One of the reasons I started this site many years ago was the opportunity it afforded me to write on and maybe draw some attention to movies (many of which happened to be westerns) that appeared to  have slipped between the cracks and drifted into relative obscurity. That wasn’t the only reason of course, but it was certainly a signficant one. Over time I’ve tried to broaden my base and mix up my content in a way that pleases me and, I hope, engages and attracts a wide range of visitors. Red Mountain (1951) could be seen as a return to my blogging roots in a sense as it is the type of movie I had in mind at the outset, a western with a big name star and directed by a well regarded filmmaker, with some equally impressive names among the crew, but one which rarely gets mentioned.

This is a fanciful tale, one likely to drive the history buffs crazy as it plays fast and loose with historical facts. However, we’re talking about movies here, where artistic license should be granted and where minor matters such as accuracy and fidelity to the known facts are of no more than incidental interest. It opens well, with a faceless killer shooting down an assayer in the town of Broken Bow, the assailant recognizable only by the spurs on his boots. It would seem likely at this stage that we would see a tale focusing on the hunt for this anonymous gunman, and that does appear to be the direction we’re headed in, not least when an innocent man is accused and a vengeful posse summoned. That innocent man is Lane Waldron (Arthur Kennedy), one on whom suspicion is heaped not only because he had been seen in the vicinity but largely because he was once a soldier of the Confederacy and these are the dying days of the Civil War. The townsmen all regard him as a potential traitor and are only too willing to set out with the aim of lynching this interloper. Indeed he comes within a hair’s breadth of this fate but is spared when Brett Sherwood (Alan Ladd) breaks up the party and rescues the happless Waldron. Sherwood is the real killer of the assayer – this is only confirmed right at the end of the movie but it’s acknowledged quite early on in proceedings – and his feelings of guilt and responsibility for Waldron, and later some stronger feelings for the latter’s woman Chris (Lizabeth Scott), drive the plot. All of this is intensified when the infamous Quantrill (John Ireland) comes on the scene. The notorious guerilla leader is in the process of stirring up unrest among the Indian tribes, starting with the Utes, with the aim of opening a new front in the west, one with the potential to derail the Union march towards victory.

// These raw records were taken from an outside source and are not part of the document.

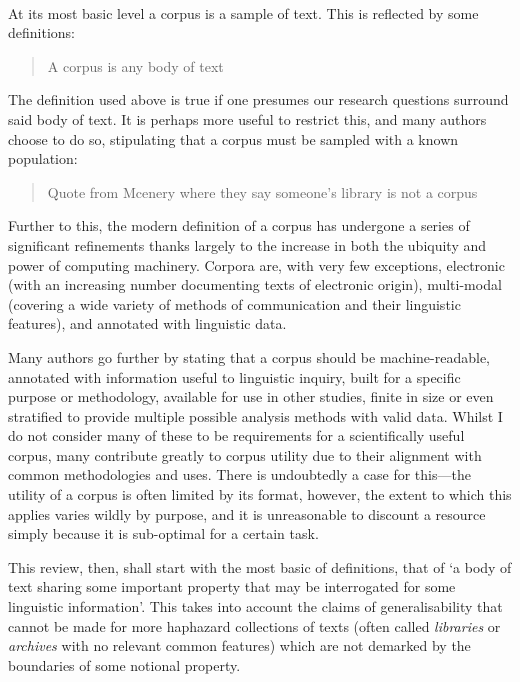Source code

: \paragraph{}

At its most basic level a corpus is a sample of text.  This is reflected by some definitions:

\begin{quote}
A corpus is any body of text
\end{quote}

The definition used above is true if one presumes our research questions surround said body of text.  It is perhaps more useful to restrict this, and many authors choose to do so, stipulating that a corpus must be sampled with a known population:

\begin{quote}
Quote from Mcenery where they say someone's library is not a corpus
\end{quote}


Further to this, the modern definition of a corpus has undergone a series of significant refinements thanks largely to the increase in both the ubiquity and power of computing machinery.  Corpora are, with very few exceptions, electronic (with an increasing number documenting texts of electronic origin), multi-modal (covering a wide variety of methods of communication and their linguistic features), and annotated with linguistic data.

Many authors go further by stating that a corpus should be machine-readable, annotated with information useful to linguistic inquiry, built for a specific purpose or methodology, available for use in other studies, finite in size or even stratified to provide multiple possible analysis methods with valid data.  Whilst I do not consider many of these to be requirements for a scientifically useful corpus, many contribute greatly to corpus utility due to their alignment with common methodologies and uses.  There is undoubtedly a case for this---the utility of a corpus is often limited by its format, however, the extent to which this applies varies wildly by purpose, and it is unreasonable to discount a resource simply because it is sub-optimal for a certain task.


This review, then, shall start with the most basic of definitions, that of `a body of text sharing some important property that may be interrogated for some linguistic information'.  This takes into account the claims of generalisability that cannot be made for more haphazard collections of texts (often called \textsl{libraries} or \textsl{archives} with no relevant common features) which are not demarked by the boundaries of some notional property.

One doesn’t think of German director William Dieterle as a natural for  westerns. That said, there’s no earthly reason why we should exclude someone like this – the beauty of the western as a genre is its malleability and the kind of inclusiveness it bred among filmmakers where so many diverse types were able to make strong and successful contributions. That Old West setting was the ideal backdrop for so many tales, a largely untouched landscape invested with enough opportunity and presenting so many physial and ethical challenges that almost any human drama was enhanced when it played out there. Dieterle (who apparently was replaced for a time by an uncredited John Farrow due to ill health) uses the New Mexico locations well, presenting a similar view to that pioneered by John Ford with the vast and imposing natural features framing the conflicts dramatically and simultaneously suggesting their relative lack of consequence in the grand scheme – those towering hills and cliffs and endless horizons prevail and gaze impassively on the petty squabbles acted out in the their shadows and dwarfed by their permanence. Charles Lang’s cinematography makes the most of the natural beauty and is equally effective in the numerous night time shots. The driving and powerful (perhaps occasionally overpowering) score by Franz Waxman adds urgency and also complements some of the grimmer moments in the film.

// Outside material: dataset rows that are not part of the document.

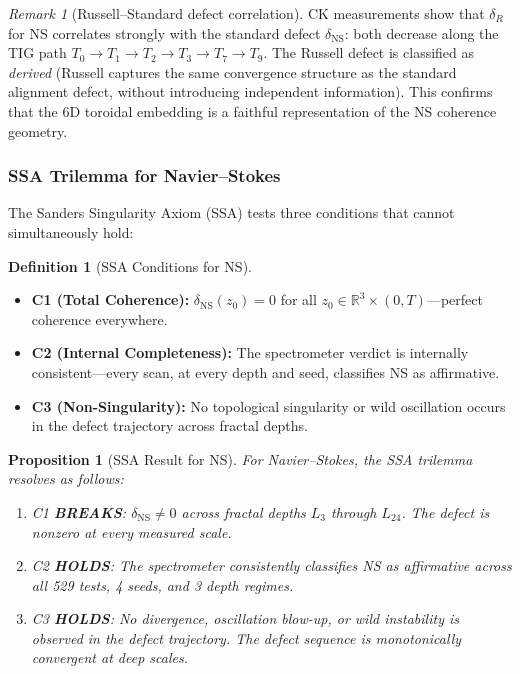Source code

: \documentclass[11pt]{article}
\newtheorem{proposition}[theorem]{Proposition}
\theoremstyle{definition}
\newtheorem{definition}[theorem]{Definition}
\theoremstyle{remark}
\newtheorem{remark}[theorem]{Remark}
\newcommand{\R}{\mathbb{R}}
\begin{document}
\begin{remark}[Russell--Standard defect correlation]
CK measurements show that $\delta_R$ for NS correlates strongly with the
standard defect $\delta_{\mathrm{NS}}$: both decrease along the TIG path
$T_0 \to T_1 \to T_2 \to T_3 \to T_7 \to T_9$.  The Russell defect is
classified as \emph{derived} (Russell captures the same convergence structure
as the standard alignment defect, without introducing independent information).
This confirms that the 6D toroidal embedding is a faithful representation of
the NS coherence geometry.
\end{remark}

\subsubsection{SSA Trilemma for Navier--Stokes}
\label{sec:ssa-ns}

The Sanders Singularity Axiom (SSA) tests three conditions that cannot
simultaneously hold:

\begin{definition}[SSA Conditions for NS]
\label{def:ssa-ns}
\mbox{}
\begin{itemize}[nosep]
  \item \textbf{C1 (Total Coherence):} $\delta_{\mathrm{NS}}(z_0) = 0$ for all
    $z_0 \in \R^3 \times (0,T)$---perfect coherence everywhere.
  \item \textbf{C2 (Internal Completeness):} The spectrometer verdict is
    internally consistent---every scan, at every depth and seed, classifies
    NS as affirmative.
  \item \textbf{C3 (Non-Singularity):} No topological singularity or wild
    oscillation occurs in the defect trajectory across fractal depths.
\end{itemize}
\end{definition}

\begin{proposition}[SSA Result for NS]
\label{prop:ssa-ns}
For Navier--Stokes, the SSA trilemma resolves as follows:
\begin{enumerate}[nosep]
  \item C1 \textbf{BREAKS}: $\delta_{\mathrm{NS}} \neq 0$ across fractal depths
    $L_3$ through $L_{24}$.  The defect is nonzero at every measured scale.
  \item C2 \textbf{HOLDS}: The spectrometer consistently classifies NS as
    affirmative across all 529 tests, 4 seeds, and 3 depth regimes.
  \item C3 \textbf{HOLDS}: No divergence, oscillation blow-up, or wild
    instability is observed in the defect trajectory.  The defect sequence
    is monotonically convergent at deep scales.
\end{enumerate}
\end{proposition}
\end{document}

Red Mountain was the third western for Alan Ladd, following on successfully from Whispering Smith and Branded and paving the way for his signature role in the timeless Shane. While I’m not entirely convinced by some of the writing and characterization in this film, I can’t say that any of that affects the quality of the performances. Ladd’s star was still in the ascendency at this point and he was tremendously good at tapping into the growing uncertainty of his character; there’s a touch of ambiguity there too but it’s the burgeoning sense of unease at the path chosen, the war raging within his own soul, which impresses most.

In contrast, Lizabeth Scott’s career had already peaked and  a few years later any chance of reviving it would be torpedoed by the disgraceful actions of Confidential magazine. She handles her part as the embittered victim of Quantrill’s razing of Lawrence, Kansas with assurance. She is sometimes regarded as a film noir actress first and foremost, and she has some stellar credits in that genre to back that view up, but her work in this film and Silver Lode is just fine as far as I am concerned. Arthur Kennedy fades a little as the story develops, a strong start sees him squaring off against Ladd but his character’s injury sees him sidelined to some extent and the writing I mentioned above does him no favors. John Ireland’s Quantrill offers an interesting study in fanaticism. I particularly appreciated the actors physicality here, using a kind of stiff discomfort to great effect, suggesting a man aware of his own unhinged nature and struggling with some moral straitjacket of his own design. There are also welcome if limited supporting roles for Whit Bissell, Neville Brand and Jeff Corey.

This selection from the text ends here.